What is required
In the material below, the required lines run from the one containing "the same tab" through the one containing "LTI as a user". Copy those lines exactly, ends included, and nothing else.

Input material
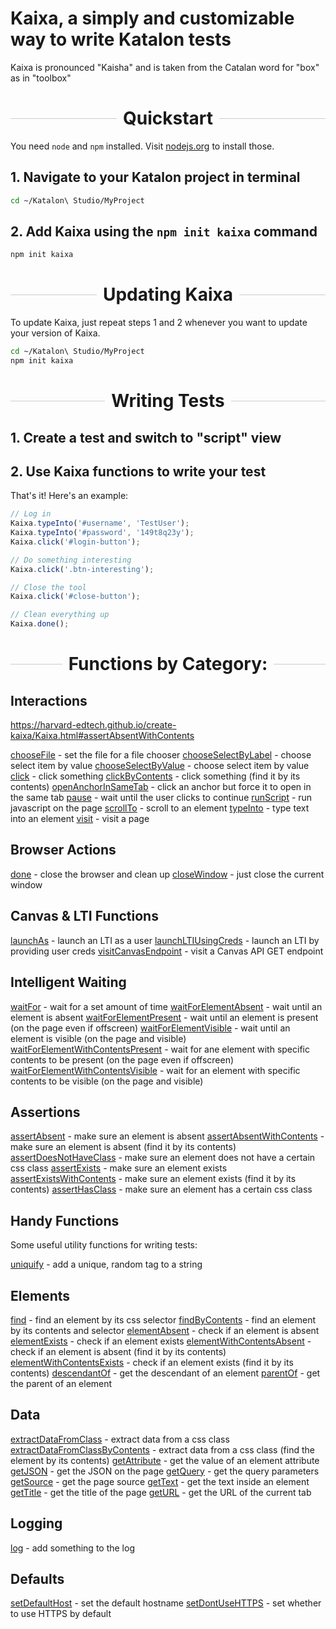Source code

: # Kaixa, a simply and customizable way to write Katalon tests

Kaixa is pronounced "Kaisha" and is taken from the Catalan word for "box" as in "toolbox"

<h1 style="display: flex; align-items: center;">
  <div style="flex-grow: 1; height: 1px; background: #ccc; margin-right: 10px;">
  </div>
  <div>
    Quickstart
  </div>
  <div style="flex-grow: 1; height: 1px; background: #ccc; margin-left: 10px;">
  </div>
</h1>

You need `node` and `npm` installed. Visit [nodejs.org](https://nodejs.org) to install those.

## 1. Navigate to your Katalon project in terminal

```bash
cd ~/Katalon\ Studio/MyProject
```

## 2. Add Kaixa using the `npm init kaixa` command

```bash
npm init kaixa
```

<h1 style="display: flex; align-items: center;">
  <div style="flex-grow: 1; height: 1px; background: #ccc; margin-right: 10px;">
  </div>
  <div>
    Updating Kaixa
  </div>
  <div style="flex-grow: 1; height: 1px; background: #ccc; margin-left: 10px;">
  </div>
</h1>

To update Kaixa, just repeat steps 1 and 2 whenever you want to update your version of Kaixa.

```bash
cd ~/Katalon\ Studio/MyProject
npm init kaixa
```

<h1 style="display: flex; align-items: center;">
  <div style="flex-grow: 1; height: 1px; background: #ccc; margin-right: 10px;">
  </div>
  <div>
    Writing Tests
  </div>
  <div style="flex-grow: 1; height: 1px; background: #ccc; margin-left: 10px;">
  </div>
</h1>

## 1. Create a test and switch to "script" view

## 2. Use Kaixa functions to write your test

That's it! Here's an example:

```js
// Log in
Kaixa.typeInto('#username', 'TestUser');
Kaixa.typeInto('#password', '149t8q23y');
Kaixa.click('#login-button');

// Do something interesting
Kaixa.click('.btn-interesting');

// Close the tool
Kaixa.click('#close-button');

// Clean everything up
Kaixa.done();
```

<h1 style="display: flex; align-items: center;">
  <div style="flex-grow: 1; height: 1px; background: #ccc; margin-right: 10px;">
  </div>
  <div>
    Functions by Category:
  </div>
  <div style="flex-grow: 1; height: 1px; background: #ccc; margin-left: 10px;">
  </div>
</h1>

## Interactions
https://harvard-edtech.github.io/create-kaixa/Kaixa.html#assertAbsentWithContents

[chooseFile](https://harvard-edtech.github.io/create-kaixa/Kaixa.html#chooseFile) - set the file for a file chooser
[chooseSelectByLabel](https://harvard-edtech.github.io/create-kaixa/Kaixa.html#chooseSelectByLabel) - choose select item by value
[chooseSelectByValue](https://harvard-edtech.github.io/create-kaixa/Kaixa.html#chooseSelectByValue) - choose select item by value
[click](https://harvard-edtech.github.io/create-kaixa/Kaixa.html#click) - click something
[clickByContents](https://harvard-edtech.github.io/create-kaixa/Kaixa.html#clickByContents) - click something (find it by its contents)
[openAnchorInSameTab](https://harvard-edtech.github.io/create-kaixa/Kaixa.html#openAnchorInSameTab) - click an anchor but force it to open in the same tab
[pause](https://harvard-edtech.github.io/create-kaixa/Kaixa.html#pause) - wait until the user clicks to continue
[runScript](https://harvard-edtech.github.io/create-kaixa/Kaixa.html#runScript) - run javascript on the page
[scrollTo](https://harvard-edtech.github.io/create-kaixa/Kaixa.html#scrollTo) - scroll to an element
[typeInto](https://harvard-edtech.github.io/create-kaixa/Kaixa.html#typeInto) - type text into an element
[visit](https://harvard-edtech.github.io/create-kaixa/Kaixa.html#visit) - visit a page

## Browser Actions

[done](https://harvard-edtech.github.io/create-kaixa/Kaixa.html#done) - close the browser and clean up
[closeWindow](https://harvard-edtech.github.io/create-kaixa/Kaixa.html#closeWindow) - just close the current window

## Canvas & LTI Functions

[launchAs](https://harvard-edtech.github.io/create-kaixa/Kaixa.html#launchAs) - launch an LTI as a user
[launchLTIUsingCreds](https://harvard-edtech.github.io/create-kaixa/Kaixa.html#launchLTIUsingCreds) - launch an LTI by providing user creds
[visitCanvasEndpoint](https://harvard-edtech.github.io/create-kaixa/Kaixa.html#visitCanvasEndpoint) - visit a Canvas API GET endpoint

## Intelligent Waiting

[waitFor](https://harvard-edtech.github.io/create-kaixa/Kaixa.html#waitFor) - wait for a set amount of time
[waitForElementAbsent](https://harvard-edtech.github.io/create-kaixa/Kaixa.html#waitForElementAbsent) - wait until an element is absent
[waitForElementPresent](https://harvard-edtech.github.io/create-kaixa/Kaixa.html#waitForElementPresent) - wait until an element is present (on the page even if offscreen)
[waitForElementVisible](https://harvard-edtech.github.io/create-kaixa/Kaixa.html#waitForElementVisible) - wait until an element is visible (on the page and visible)
[waitForElementWithContentsPresent](https://harvard-edtech.github.io/create-kaixa/Kaixa.html#waitForElementWithContentsPresent) - wait for ane element with specific contents to be present (on the page even if offscreen)
[waitForElementWithContentsVisible](https://harvard-edtech.github.io/create-kaixa/Kaixa.html#waitForElementWithContentsVisible) - wait for an element with specific contents to be visible (on the page and visible)

## Assertions

[assertAbsent](https://harvard-edtech.github.io/create-kaixa/Kaixa.html#assertAbsent) - make sure an element is absent
[assertAbsentWithContents](https://harvard-edtech.github.io/create-kaixa/Kaixa.html#assertAbsentWithContents) - make sure an element is absent (find it by its contents)
[assertDoesNotHaveClass](https://harvard-edtech.github.io/create-kaixa/Kaixa.html#assertDoesNotHaveClass) - make sure an element does not have a certain css class
[assertExists](https://harvard-edtech.github.io/create-kaixa/Kaixa.html#assertExists) - make sure an element exists
[assertExistsWithContents](https://harvard-edtech.github.io/create-kaixa/Kaixa.html#assertExistsWithContents) - make sure an element exists (find it by its contents)
[assertHasClass](https://harvard-edtech.github.io/create-kaixa/Kaixa.html#assertHasClass) - make sure an element has a certain css class

## Handy Functions

Some useful utility functions for writing tests:

[uniquify](https://harvard-edtech.github.io/create-kaixa/Kaixa.html#uniquify) - add a unique, random tag to a string

## Elements

[find](https://harvard-edtech.github.io/create-kaixa/Kaixa.html#find) - find an element by its css selector
[findByContents](https://harvard-edtech.github.io/create-kaixa/Kaixa.html#findByContents) - find an element by its contents and selector
[elementAbsent](https://harvard-edtech.github.io/create-kaixa/Kaixa.html#elementAbsent) - check if an element is absent
[elementExists](https://harvard-edtech.github.io/create-kaixa/Kaixa.html#elementExists) - check if an element exists
[elementWithContentsAbsent](https://harvard-edtech.github.io/create-kaixa/Kaixa.html#elementWithContentsAbsent) - check if an element is absent (find it by its contents)
[elementWithContentsExists](https://harvard-edtech.github.io/create-kaixa/Kaixa.html#elementWithContentsExists) - check if an element exists (find it by its contents)
[descendantOf](https://harvard-edtech.github.io/create-kaixa/Kaixa.html#descendantOf) - get the descendant of an element
[parentOf](https://harvard-edtech.github.io/create-kaixa/Kaixa.html#parentOf) - get the parent of an element

## Data

[extractDataFromClass](https://harvard-edtech.github.io/create-kaixa/Kaixa.html#extractDataFromClass) - extract data from a css class
[extractDataFromClassByContents](https://harvard-edtech.github.io/create-kaixa/Kaixa.html#extractDataFromClassByContents) - extract data from a css class (find the element by its contents)
[getAttribute](https://harvard-edtech.github.io/create-kaixa/Kaixa.html#getAttribute) - get the value of an element attribute
[getJSON](https://harvard-edtech.github.io/create-kaixa/Kaixa.html#getJSON) - get the JSON on the page
[getQuery](https://harvard-edtech.github.io/create-kaixa/Kaixa.html#getQuery) - get the query parameters
[getSource](https://harvard-edtech.github.io/create-kaixa/Kaixa.html#getSource) - get the page source
[getText](https://harvard-edtech.github.io/create-kaixa/Kaixa.html#getText) - get the text inside an element
[getTitle](https://harvard-edtech.github.io/create-kaixa/Kaixa.html#getTitle) - get the title of the page
[getURL](https://harvard-edtech.github.io/create-kaixa/Kaixa.html#getURL) - get the URL of the current tab

## Logging

[log](https://harvard-edtech.github.io/create-kaixa/Kaixa.html#log) - add something to the log

## Defaults

[setDefaultHost](https://harvard-edtech.github.io/create-kaixa/Kaixa.html#setDefaultHost) - set the default hostname
[setDontUseHTTPS](https://harvard-edtech.github.io/create-kaixa/Kaixa.html#setDontUseHTTPS) - set whether to use HTTPS by default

Response
[openAnchorInSameTab](https://harvard-edtech.github.io/create-kaixa/Kaixa.html#openAnchorInSameTab) - click an anchor but force it to open in the same tab
[pause](https://harvard-edtech.github.io/create-kaixa/Kaixa.html#pause) - wait until the user clicks to continue
[runScript](https://harvard-edtech.github.io/create-kaixa/Kaixa.html#runScript) - run javascript on the page
[scrollTo](https://harvard-edtech.github.io/create-kaixa/Kaixa.html#scrollTo) - scroll to an element
[typeInto](https://harvard-edtech.github.io/create-kaixa/Kaixa.html#typeInto) - type text into an element
[visit](https://harvard-edtech.github.io/create-kaixa/Kaixa.html#visit) - visit a page

## Browser Actions

[done](https://harvard-edtech.github.io/create-kaixa/Kaixa.html#done) - close the browser and clean up
[closeWindow](https://harvard-edtech.github.io/create-kaixa/Kaixa.html#closeWindow) - just close the current window

## Canvas & LTI Functions

[launchAs](https://harvard-edtech.github.io/create-kaixa/Kaixa.html#launchAs) - launch an LTI as a user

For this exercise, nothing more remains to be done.